[About this exercise]
Go through the records and show each line where the word "Nota" occurs.

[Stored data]
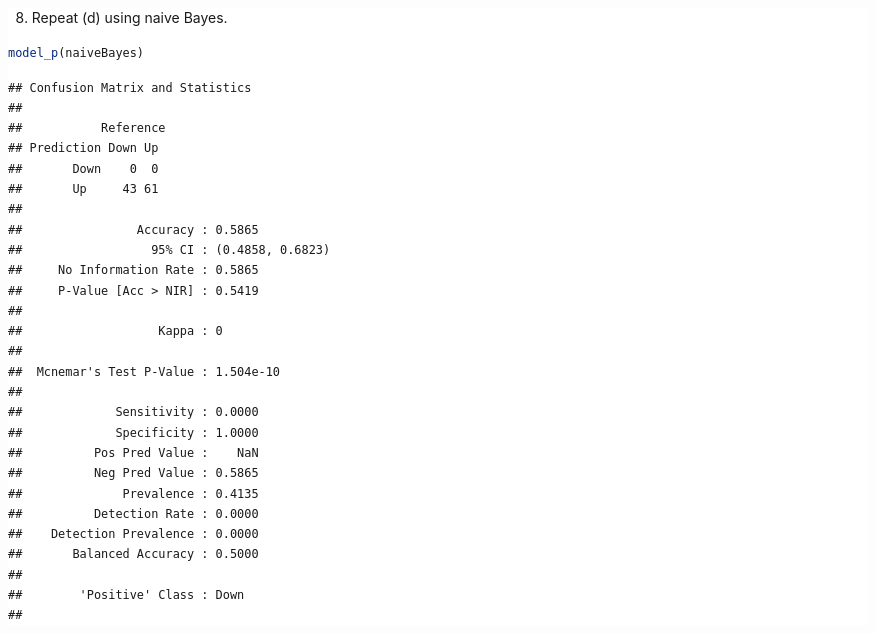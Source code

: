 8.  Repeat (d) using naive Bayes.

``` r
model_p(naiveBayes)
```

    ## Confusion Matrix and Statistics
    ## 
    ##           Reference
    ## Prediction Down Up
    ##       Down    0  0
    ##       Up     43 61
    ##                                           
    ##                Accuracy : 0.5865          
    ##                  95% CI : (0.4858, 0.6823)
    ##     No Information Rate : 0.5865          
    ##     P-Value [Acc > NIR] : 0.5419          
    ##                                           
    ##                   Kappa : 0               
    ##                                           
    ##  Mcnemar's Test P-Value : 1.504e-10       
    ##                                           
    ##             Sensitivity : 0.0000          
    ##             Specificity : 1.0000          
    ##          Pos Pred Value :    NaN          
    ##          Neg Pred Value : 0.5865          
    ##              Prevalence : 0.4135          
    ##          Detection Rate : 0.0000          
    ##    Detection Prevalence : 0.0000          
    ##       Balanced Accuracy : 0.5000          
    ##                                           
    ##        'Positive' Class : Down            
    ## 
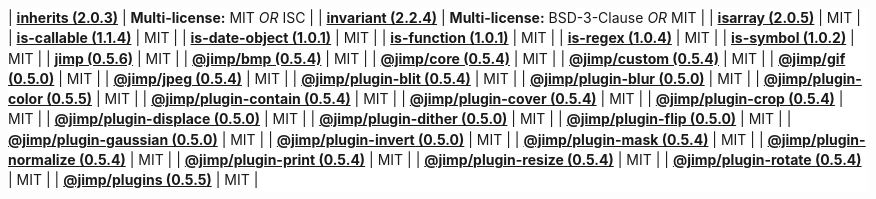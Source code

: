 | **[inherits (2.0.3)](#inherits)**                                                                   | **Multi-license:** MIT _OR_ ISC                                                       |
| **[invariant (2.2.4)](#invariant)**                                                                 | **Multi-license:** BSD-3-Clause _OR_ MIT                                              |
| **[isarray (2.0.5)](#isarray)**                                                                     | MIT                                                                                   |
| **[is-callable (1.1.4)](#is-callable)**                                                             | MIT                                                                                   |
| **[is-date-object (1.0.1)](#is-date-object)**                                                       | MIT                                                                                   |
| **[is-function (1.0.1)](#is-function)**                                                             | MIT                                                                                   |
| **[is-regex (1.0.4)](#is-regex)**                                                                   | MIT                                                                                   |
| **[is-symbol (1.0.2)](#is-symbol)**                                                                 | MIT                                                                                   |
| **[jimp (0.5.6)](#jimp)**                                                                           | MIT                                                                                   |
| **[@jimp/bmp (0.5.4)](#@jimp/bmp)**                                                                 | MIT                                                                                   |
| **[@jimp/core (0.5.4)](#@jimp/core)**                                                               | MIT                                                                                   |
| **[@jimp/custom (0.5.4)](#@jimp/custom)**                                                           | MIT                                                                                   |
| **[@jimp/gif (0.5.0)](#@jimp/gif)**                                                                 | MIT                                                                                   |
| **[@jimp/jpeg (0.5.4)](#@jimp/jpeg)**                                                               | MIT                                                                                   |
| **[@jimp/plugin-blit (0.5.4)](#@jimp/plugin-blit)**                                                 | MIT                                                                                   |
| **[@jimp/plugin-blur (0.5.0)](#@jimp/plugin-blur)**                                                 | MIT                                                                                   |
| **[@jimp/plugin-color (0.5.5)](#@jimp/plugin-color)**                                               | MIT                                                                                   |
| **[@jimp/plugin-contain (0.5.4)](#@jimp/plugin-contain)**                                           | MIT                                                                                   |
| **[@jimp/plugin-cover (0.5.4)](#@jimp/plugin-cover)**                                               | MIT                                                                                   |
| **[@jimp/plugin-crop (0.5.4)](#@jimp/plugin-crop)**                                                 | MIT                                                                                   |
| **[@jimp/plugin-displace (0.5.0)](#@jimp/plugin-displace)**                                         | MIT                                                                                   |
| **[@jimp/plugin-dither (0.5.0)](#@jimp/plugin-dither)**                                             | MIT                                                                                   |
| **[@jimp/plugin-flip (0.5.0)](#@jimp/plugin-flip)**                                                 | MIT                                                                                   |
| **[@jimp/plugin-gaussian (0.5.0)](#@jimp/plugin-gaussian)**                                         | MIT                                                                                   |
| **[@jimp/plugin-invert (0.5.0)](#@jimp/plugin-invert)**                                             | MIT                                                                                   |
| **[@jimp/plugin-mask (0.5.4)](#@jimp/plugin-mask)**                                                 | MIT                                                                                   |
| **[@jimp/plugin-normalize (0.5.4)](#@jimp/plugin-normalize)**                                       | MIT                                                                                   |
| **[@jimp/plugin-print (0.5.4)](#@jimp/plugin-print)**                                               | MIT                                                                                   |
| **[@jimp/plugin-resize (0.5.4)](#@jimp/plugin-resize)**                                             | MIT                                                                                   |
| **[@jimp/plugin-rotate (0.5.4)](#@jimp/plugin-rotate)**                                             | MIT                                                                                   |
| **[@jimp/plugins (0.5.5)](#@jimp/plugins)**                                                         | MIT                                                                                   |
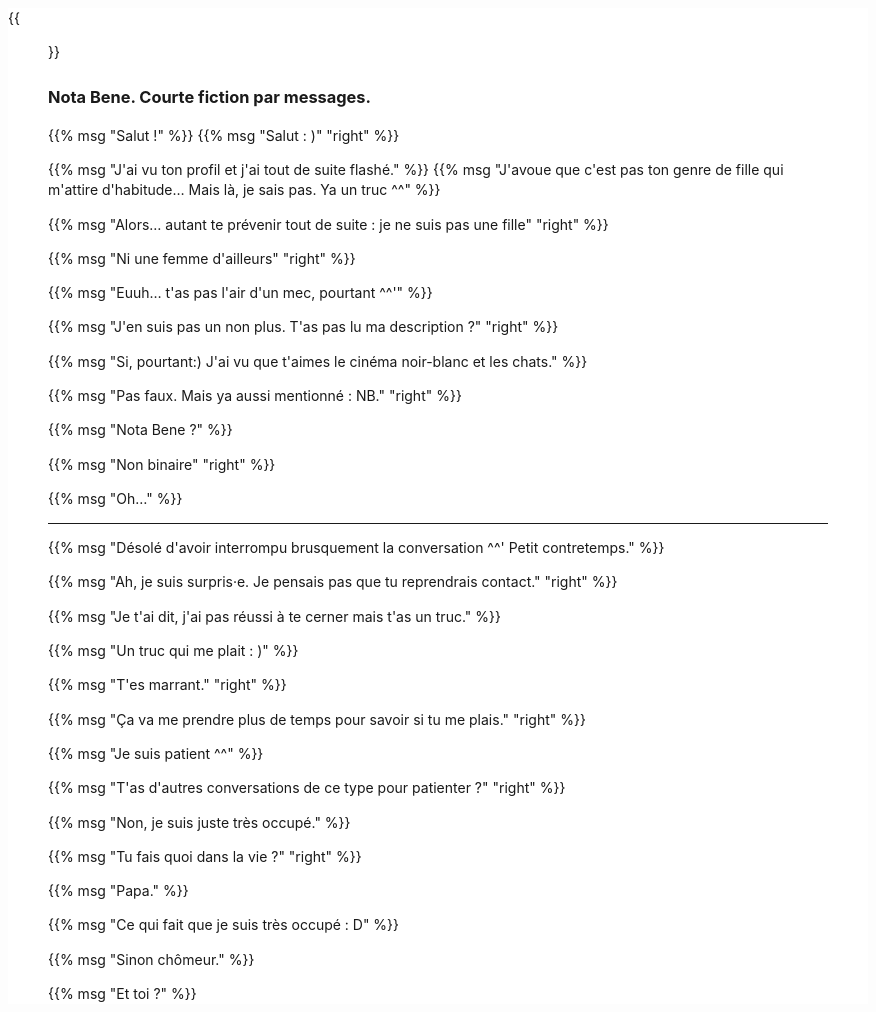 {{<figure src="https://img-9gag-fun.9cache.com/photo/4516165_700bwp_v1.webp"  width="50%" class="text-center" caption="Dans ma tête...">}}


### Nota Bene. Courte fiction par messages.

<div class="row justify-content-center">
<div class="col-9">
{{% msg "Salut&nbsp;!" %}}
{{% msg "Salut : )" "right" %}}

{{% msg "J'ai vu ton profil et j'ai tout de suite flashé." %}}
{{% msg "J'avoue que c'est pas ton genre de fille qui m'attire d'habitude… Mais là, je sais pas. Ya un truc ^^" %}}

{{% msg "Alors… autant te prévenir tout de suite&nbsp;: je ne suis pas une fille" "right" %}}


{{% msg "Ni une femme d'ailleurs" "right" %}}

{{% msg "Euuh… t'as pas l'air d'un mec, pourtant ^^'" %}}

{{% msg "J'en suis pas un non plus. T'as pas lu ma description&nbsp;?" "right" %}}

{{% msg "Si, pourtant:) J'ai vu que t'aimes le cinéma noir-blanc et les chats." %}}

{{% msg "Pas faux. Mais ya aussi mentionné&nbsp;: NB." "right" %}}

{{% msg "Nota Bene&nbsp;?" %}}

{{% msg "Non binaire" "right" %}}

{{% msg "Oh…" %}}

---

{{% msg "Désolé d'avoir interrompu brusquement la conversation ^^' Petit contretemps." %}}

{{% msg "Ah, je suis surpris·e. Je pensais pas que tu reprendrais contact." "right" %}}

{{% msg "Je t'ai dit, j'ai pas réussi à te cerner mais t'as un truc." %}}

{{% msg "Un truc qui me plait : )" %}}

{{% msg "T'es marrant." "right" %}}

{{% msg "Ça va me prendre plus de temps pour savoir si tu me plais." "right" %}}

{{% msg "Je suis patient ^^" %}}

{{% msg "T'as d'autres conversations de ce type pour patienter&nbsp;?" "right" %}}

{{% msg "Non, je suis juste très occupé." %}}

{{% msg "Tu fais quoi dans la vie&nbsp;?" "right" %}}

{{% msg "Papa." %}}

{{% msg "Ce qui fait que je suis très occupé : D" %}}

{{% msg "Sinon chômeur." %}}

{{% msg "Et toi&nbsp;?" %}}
==
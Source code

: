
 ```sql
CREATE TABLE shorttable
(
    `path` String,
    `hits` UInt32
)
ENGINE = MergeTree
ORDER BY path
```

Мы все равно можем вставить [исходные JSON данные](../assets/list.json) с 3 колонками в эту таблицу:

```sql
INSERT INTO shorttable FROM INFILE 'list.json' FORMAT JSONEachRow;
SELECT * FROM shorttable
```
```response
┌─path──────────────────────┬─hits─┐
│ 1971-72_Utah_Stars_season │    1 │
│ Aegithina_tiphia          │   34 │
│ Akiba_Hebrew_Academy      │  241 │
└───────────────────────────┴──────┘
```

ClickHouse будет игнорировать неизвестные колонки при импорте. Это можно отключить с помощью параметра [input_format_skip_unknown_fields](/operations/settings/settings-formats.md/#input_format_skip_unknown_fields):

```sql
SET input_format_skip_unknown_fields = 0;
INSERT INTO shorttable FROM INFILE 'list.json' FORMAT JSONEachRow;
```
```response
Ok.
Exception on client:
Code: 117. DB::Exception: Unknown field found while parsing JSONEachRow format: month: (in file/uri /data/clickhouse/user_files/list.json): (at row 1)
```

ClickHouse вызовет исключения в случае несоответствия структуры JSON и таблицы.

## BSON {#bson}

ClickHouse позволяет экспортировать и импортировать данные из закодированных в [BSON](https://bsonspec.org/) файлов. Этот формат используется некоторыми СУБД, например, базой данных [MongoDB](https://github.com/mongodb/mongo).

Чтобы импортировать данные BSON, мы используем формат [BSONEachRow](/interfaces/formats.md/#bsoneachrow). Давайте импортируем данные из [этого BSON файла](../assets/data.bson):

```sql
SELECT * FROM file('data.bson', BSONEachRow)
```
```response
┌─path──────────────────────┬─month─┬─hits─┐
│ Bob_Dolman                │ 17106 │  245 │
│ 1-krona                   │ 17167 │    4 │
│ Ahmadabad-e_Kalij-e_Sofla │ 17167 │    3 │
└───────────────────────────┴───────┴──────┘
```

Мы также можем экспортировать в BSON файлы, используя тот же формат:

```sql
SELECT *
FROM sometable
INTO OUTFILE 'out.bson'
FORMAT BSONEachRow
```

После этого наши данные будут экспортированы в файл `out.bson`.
---
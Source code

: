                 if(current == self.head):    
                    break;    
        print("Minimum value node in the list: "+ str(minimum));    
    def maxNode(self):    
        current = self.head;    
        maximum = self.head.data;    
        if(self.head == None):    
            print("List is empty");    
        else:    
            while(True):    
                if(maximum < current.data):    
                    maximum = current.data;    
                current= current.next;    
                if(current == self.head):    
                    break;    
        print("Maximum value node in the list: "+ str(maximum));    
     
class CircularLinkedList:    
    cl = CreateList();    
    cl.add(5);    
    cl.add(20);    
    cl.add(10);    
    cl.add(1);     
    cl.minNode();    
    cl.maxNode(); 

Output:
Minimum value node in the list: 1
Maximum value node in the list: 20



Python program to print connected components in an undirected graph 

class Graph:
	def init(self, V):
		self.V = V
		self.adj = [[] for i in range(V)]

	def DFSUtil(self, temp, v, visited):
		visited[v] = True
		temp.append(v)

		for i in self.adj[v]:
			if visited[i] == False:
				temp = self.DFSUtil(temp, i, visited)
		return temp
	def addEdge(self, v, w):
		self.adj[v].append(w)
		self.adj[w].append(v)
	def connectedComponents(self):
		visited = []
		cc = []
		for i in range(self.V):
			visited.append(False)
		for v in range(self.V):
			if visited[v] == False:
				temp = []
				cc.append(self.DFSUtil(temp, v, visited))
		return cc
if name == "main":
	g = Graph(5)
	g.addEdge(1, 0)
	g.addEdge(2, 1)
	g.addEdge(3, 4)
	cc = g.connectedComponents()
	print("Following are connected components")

[Answer space]
### Nota Bene. Courte fiction par messages.
{{% msg "Nota Bene&nbsp;?" %}}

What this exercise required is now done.